Sem intenção de reverter o Brexit, tema de que fugiu na campanha para não alienar a vitória no Norte de Inglaterra, Starmer tem, no entanto, uma predisposição bastante mais construtiva com a UE do que os seus antecessores. O manifesto eleitoral é claro sobre a reconstrução de alianças com Alemanha e França, sobre a melhoria no comércio e investimento com a União, sobre o papel a desempenhar na segurança europeia, sobre o valor insubstituível do multilateralismo. David Lammy, o novo ministro dos Negócios Estrangeiros, que fez campanha pela manutenção do país na UE, foi a Berlim na primeira deslocação ao estrangeiro, horas depois de entrar em funções, seguindo-se Varsóvia e Estocolmo. É esta dinâmica que Bruxelas tem de aproveitar para reintroduzir o Reino Unido nas ações mais relevantes da sua segurança e prosperidade coletivas, como a indústria de defesa, a inovação tecnológica ou a previsibilidade comercial. Mas também Lisboa, pela relação histórica que tem com Londres, materializando com outro vigor o memorando bilateral de cooperação alargada, assinado em 2022, e que nos posiciona como um dos Estados-membros que melhor soube antecipar as vantagens da preservação desses laços.
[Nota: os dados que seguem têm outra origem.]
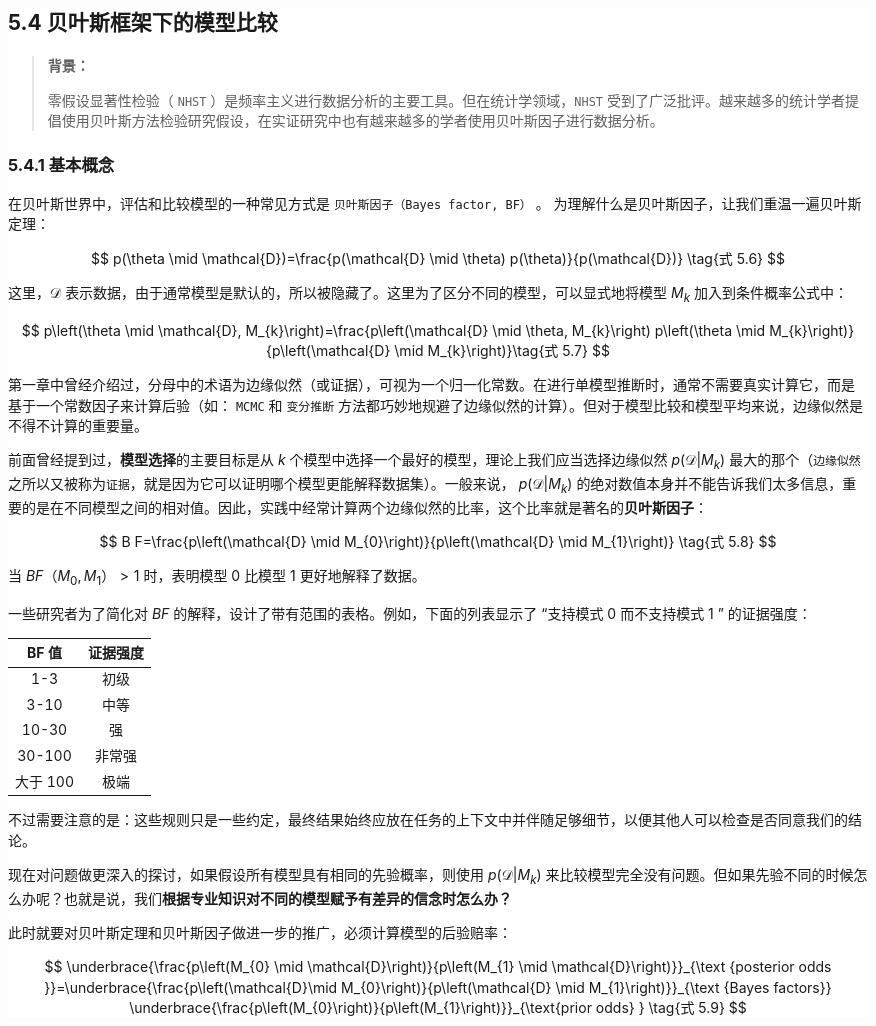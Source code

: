 ## 5.4 贝叶斯框架下的模型比较

 > **背景：**
 >
 >零假设显著性检验（ `NHST` ）是频率主义进行数据分析的主要工具。但在统计学领域，`NHST` 受到了广泛批评。越来越多的统计学者提倡使用贝叶斯方法检验研究假设，在实证研究中也有越来越多的学者使用贝叶斯因子进行数据分析。
 
### 5.4.1 基本概念

在贝叶斯世界中，评估和比较模型的一种常见方式是 `贝叶斯因子（Bayes factor, BF）` 。 为理解什么是贝叶斯因子，让我们重温一遍贝叶斯定理：

$$
p(\theta \mid \mathcal{D})=\frac{p(\mathcal{D} \mid \theta) p(\theta)}{p(\mathcal{D})} \tag{式 5.6} 
$$

这里，$\mathcal{D}$ 表示数据，由于通常模型是默认的，所以被隐藏了。这里为了区分不同的模型，可以显式地将模型 $M_k$ 加入到条件概率公式中：

$$
p\left(\theta \mid \mathcal{D}, M_{k}\right)=\frac{p\left(\mathcal{D} \mid \theta, M_{k}\right) p\left(\theta \mid M_{k}\right)}{p\left(\mathcal{D} \mid M_{k}\right)}\tag{式 5.7}  
$$

第一章中曾经介绍过，分母中的术语为边缘似然（或证据），可视为一个归一化常数。在进行单模型推断时，通常不需要真实计算它，而是基于一个常数因子来计算后验（如： `MCMC` 和 `变分推断` 方法都巧妙地规避了边缘似然的计算）。但对于模型比较和模型平均来说，边缘似然是不得不计算的重要量。

前面曾经提到过，**模型选择**的主要目标是从 $k$ 个模型中选择一个最好的模型，理论上我们应当选择边缘似然 $p(\mathcal{D}|M_k)$ 最大的那个（`边缘似然`之所以又被称为`证据`，就是因为它可以证明哪个模型更能解释数据集）。一般来说， $p(\mathcal{D}|M_k)$ 的绝对数值本身并不能告诉我们太多信息，重要的是在不同模型之间的相对值。因此，实践中经常计算两个边缘似然的比率，这个比率就是著名的**贝叶斯因子**：

$$
B F=\frac{p\left(\mathcal{D} \mid M_{0}\right)}{p\left(\mathcal{D} \mid M_{1}\right)} \tag{式 5.8} 
$$

当 $BF（M_0,M_1） > 1$ 时，表明模型 $0$ 比模型 $1$ 更好地解释了数据。

一些研究者为了简化对 $BF$ 的解释，设计了带有范围的表格。例如，下面的列表显示了 “支持模式 $0$ 而不支持模式 $1$ ” 的证据强度：

|  BF 值   | 证据强度 |
| :-----: | :------: |
|   1-3   |   初级   |
|  3-10   |   中等   |
|  10-30  |    强    |
| 30-100  |  非常强  |
| 大于 100 |   极端   |

不过需要注意的是：这些规则只是一些约定，最终结果始终应放在任务的上下文中并伴随足够细节，以便其他人可以检查是否同意我们的结论。

现在对问题做更深入的探讨，如果假设所有模型具有相同的先验概率，则使用 $p(\mathcal{D}|M_k)$ 来比较模型完全没有问题。但如果先验不同的时候怎么办呢？也就是说，我们**根据专业知识对不同的模型赋予有差异的信念时怎么办？**

此时就要对贝叶斯定理和贝叶斯因子做进一步的推广，必须计算模型的后验赔率：

$$
\underbrace{\frac{p\left(M_{0} \mid \mathcal{D}\right)}{p\left(M_{1} \mid \mathcal{D}\right)}}_{\text {posterior odds }}=\underbrace{\frac{p\left(\mathcal{D}\mid M_{0}\right)}{p\left(\mathcal{D} \mid M_{1}\right)}}_{\text {Bayes factors}} \underbrace{\frac{p\left(M_{0}\right)}{p\left(M_{1}\right)}}_{\text{prior odds} } \tag{式 5.9}  
$$
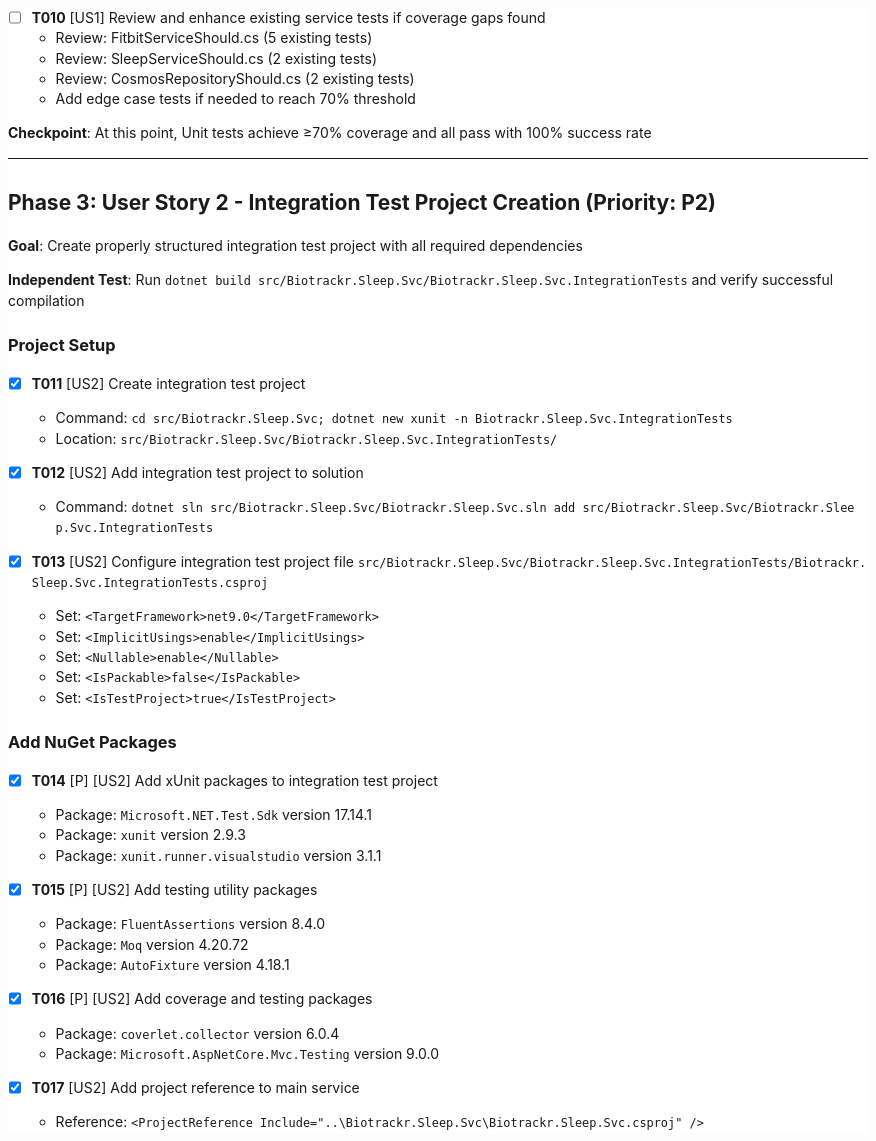 - [ ] **T010** [US1] Review and enhance existing service tests if coverage gaps found
  - Review: FitbitServiceShould.cs (5 existing tests)
  - Review: SleepServiceShould.cs (2 existing tests)
  - Review: CosmosRepositoryShould.cs (2 existing tests)
  - Add edge case tests if needed to reach 70% threshold

**Checkpoint**: At this point, Unit tests achieve ≥70% coverage and all pass with 100% success rate

---

## Phase 3: User Story 2 - Integration Test Project Creation (Priority: P2)

**Goal**: Create properly structured integration test project with all required dependencies

**Independent Test**: Run `dotnet build src/Biotrackr.Sleep.Svc/Biotrackr.Sleep.Svc.IntegrationTests` and verify successful compilation

### Project Setup

- [x] **T011** [US2] Create integration test project
  - Command: `cd src/Biotrackr.Sleep.Svc; dotnet new xunit -n Biotrackr.Sleep.Svc.IntegrationTests`
  - Location: `src/Biotrackr.Sleep.Svc/Biotrackr.Sleep.Svc.IntegrationTests/`

- [x] **T012** [US2] Add integration test project to solution
  - Command: `dotnet sln src/Biotrackr.Sleep.Svc/Biotrackr.Sleep.Svc.sln add src/Biotrackr.Sleep.Svc/Biotrackr.Sleep.Svc.IntegrationTests`

- [x] **T013** [US2] Configure integration test project file `src/Biotrackr.Sleep.Svc/Biotrackr.Sleep.Svc.IntegrationTests/Biotrackr.Sleep.Svc.IntegrationTests.csproj`
  - Set: `<TargetFramework>net9.0</TargetFramework>`
  - Set: `<ImplicitUsings>enable</ImplicitUsings>`
  - Set: `<Nullable>enable</Nullable>`
  - Set: `<IsPackable>false</IsPackable>`
  - Set: `<IsTestProject>true</IsTestProject>`

### Add NuGet Packages

- [x] **T014** [P] [US2] Add xUnit packages to integration test project
  - Package: `Microsoft.NET.Test.Sdk` version 17.14.1
  - Package: `xunit` version 2.9.3
  - Package: `xunit.runner.visualstudio` version 3.1.1

- [x] **T015** [P] [US2] Add testing utility packages
  - Package: `FluentAssertions` version 8.4.0
  - Package: `Moq` version 4.20.72
  - Package: `AutoFixture` version 4.18.1

- [x] **T016** [P] [US2] Add coverage and testing packages
  - Package: `coverlet.collector` version 6.0.4
  - Package: `Microsoft.AspNetCore.Mvc.Testing` version 9.0.0

- [x] **T017** [US2] Add project reference to main service
  - Reference: `<ProjectReference Include="..\Biotrackr.Sleep.Svc\Biotrackr.Sleep.Svc.csproj" />`
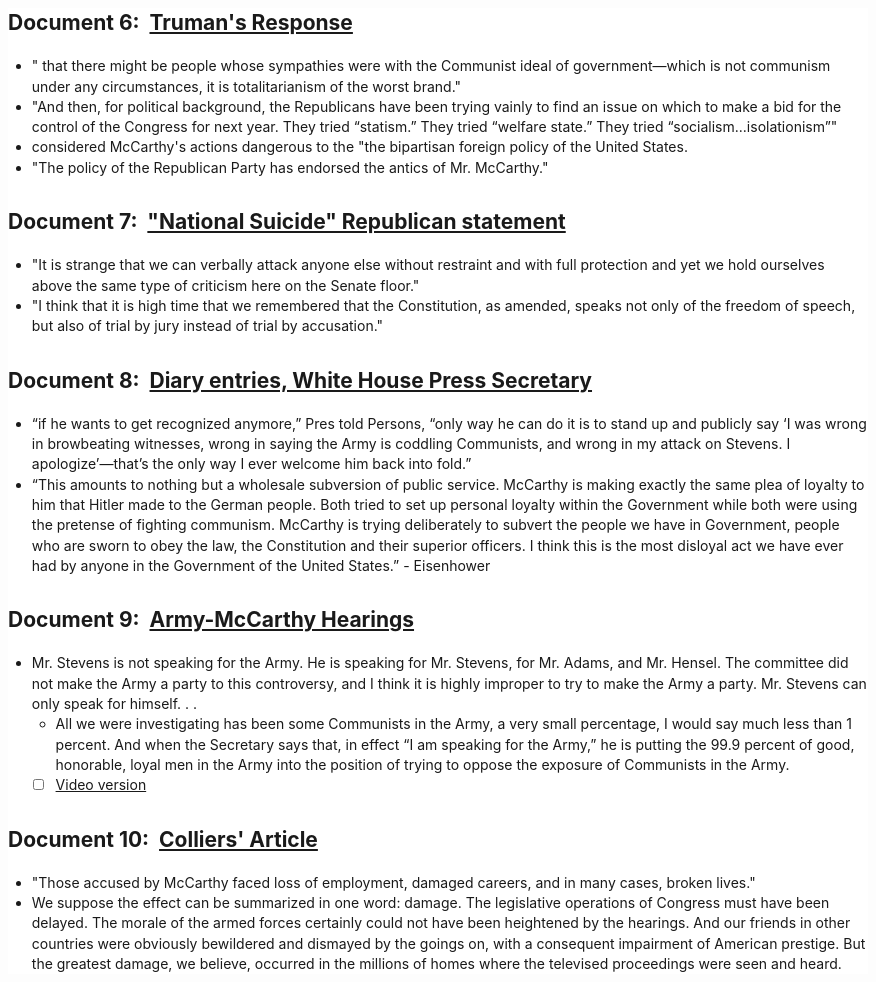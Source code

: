 ## Document 6:  [Truman's Response](http://historymatters.gmu.edu/d/8078)
- " that there might be people whose sympathies were with the Communist ideal of government—which is not communism under any circumstances, it is totalitarianism of the worst brand."
- "And then, for political background, the Republicans have been trying 
vainly to find an issue on which to make a bid for the control of the 
Congress for next year. They tried “statism.” They tried “welfare 
state.” They tried “socialism...isolationism”"
- considered McCarthy's actions dangerous to the "the bipartisan foreign policy of the United States.
- "The policy of the Republican Party has endorsed the antics of Mr. McCarthy."
## Document 7:  ["National Suicide" Republican statement](http://historymatters.gmu.edu/d/6459)
- "It is strange that we can verbally attack anyone else without restraint 
and with full protection and yet we hold ourselves above the same type 
of criticism here on the Senate floor."
- "I think that it is high time that we remembered that the Constitution, 
as amended, speaks not only of the freedom of speech, but also of trial 
by jury instead of trial by accusation."
## Document 8:  [Diary entries, White House Press Secretary](https://nwmissouri.instructure.com/courses/35892/files/4823187?wrap=1)
- “if he wants to get recognized anymore,” Pres told Persons, “only way he can do it is to stand up and publicly say ‘I was wrong in browbeating witnesses, wrong in saying the Army is coddling Communists, and wrong in my attack on Stevens. I apologize’—that’s the only way I ever welcome him back into fold.”
- “This amounts to nothing but a wholesale subversion of public service. McCarthy is making exactly the same plea of loyalty to him that Hitler made to the German people. Both tried to set up personal loyalty within the Government while both were using the pretense of fighting communism. McCarthy is trying deliberately to subvert the people we have in Government, people who are sworn to obey the law, the Constitution and their superior officers. I think this is the most disloyal act we have ever had by anyone in the Government of the United States.” - Eisenhower
## Document 9:  [Army-McCarthy Hearings](http://historymatters.gmu.edu/d/6444)
- Mr. Stevens is not speaking for the Army. He is speaking for Mr. Stevens, for Mr. Adams, and Mr. Hensel. The committee did not make the Army a party to this controversy, and I think it is highly improper to try to make the Army a party. Mr. Stevens can only speak for himself. . .
    -  All we were investigating has been some Communists in the Army, a very small percentage, I would say much less than 1 percent. And when the Secretary says that, in effect “I am speaking for the Army,” he is putting the 99.9 percent of good, honorable, loyal men in the Army into the position of trying to oppose the exposure of Communists in the Army.
    - [ ] [Video version](https://www.americanrhetoric.com/speeches/welch-mccarthy.html)
## Document 10:  [Colliers' Article](http://historymatters.gmu.edu/d/6449)
- "Those accused by McCarthy faced loss of employment, damaged careers, and in many cases, broken lives."
- We suppose the effect can be summarized in one word: damage. The legislative operations of Congress must have been delayed. The morale of the armed forces certainly could not have been heightened by the hearings. And our friends in other countries were obviously bewildered and dismayed by the goings on, with a consequent impairment of American prestige. But the greatest damage, we believe, occurred in the millions of homes where the televised proceedings were seen and heard.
Com os EUA em brasa, a França ingovernável, a Alemanha fragilizada e a Rússia na máxima brutalidade, ter este Reino Unido o mais próximo possível ajuda a preencher um triplo vazio: de segurança, de humanismo, de estabilidade. Não desperdicemos a oportunidade.
Norte
Desde 2010 que os trabalhistas não venciam na Escócia, provocando uma queda de 80% nos mandatos do SNP. Frustração com o segundo referendo, escândalos, três líderes num ano, e hostilidade aos conservadores explicam o resultado.
Sul
Os protestos no Quénia resultam do aumento dos impostos, custo de vida e cortes em subsídios, num país que destina 65% das receitas para pagamento da dívida externa. O garrote alastra em África, a Europa tem de olhar para isso de vez.
Este
Masoud Pezeshkian venceu as presidenciais no Irão, apesar da histórica baixa adesão às urnas. Médico e antigo deputado e ministro, é visto como um “reformista”, num sistema dominado pelo líder supremo e a sua corte teocrática.
Oeste
O Supremo Tribunal entrou na campanha ao decidir, por maioria de juízes conservadores, conceder imunidade a Presidentes mesmo depois dos seus mandatos, protegendo assim Trump e minando de vez um sistema em declínio moral.